Als sehr spannend habe ich den ersten Teil empfunden, in dem sich die hübsche Adlige Jacquetta in den Ritter ihres ersten Ehemannes Richard verliebt bis zu dem Teil, in dem die neue temperamentvolle Königin Maguerite eingeführt wird und die ersten Jahre von deren Herrschaft an der Seite ihres zart besaiteten Ehemannes geschildert werden. Das letzte Drittel dieses historischen Schinkens habe ich, wenngleich es auf historischen Tatsachen beruht, als recht monoton empfunden.
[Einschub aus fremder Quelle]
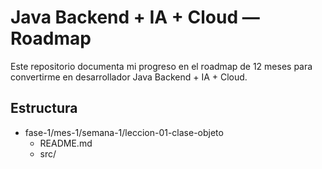 # Java Backend + IA + Cloud — Roadmap

Este repositorio documenta mi progreso en el roadmap de 12 meses para convertirme en desarrollador Java Backend + IA + Cloud.

## Estructura
- fase-1/mes-1/semana-1/leccion-01-clase-objeto
  - README.md
  - src/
Abwechselnd werden Szenen beschrieben, in denen Jacquettas Ehemann Richard aus einer in der Regel von Königin Maguerite initiierten Schlacht zurückkehrt und die Liebenden sich voller Wonne in die Arme fallen und die Schwangerschaften von Jaquetta, die auch im wahren Leben 16 Kinder hatte. Krisen oder Streits scheint es im Hause Woodville eher selten zu geben. Jacquetta und Richard führen eine Bilderbuchehe, was vielleicht stellenweise wenig realistisch und oftmals kitschig angehaucht ist, aber an für sich ganz okay ist, weil der Leser mit diesen beiden positiven Figuren immerhin einen Leitfaden hat, der ihn durch diese doch sehr grausame Epoche des Mittelalters führt.

Eine wichtige Figur im Roman ist Königin Maguerite, der Jacquetta und Richard mit bemerkenswerter Hingabe dienen.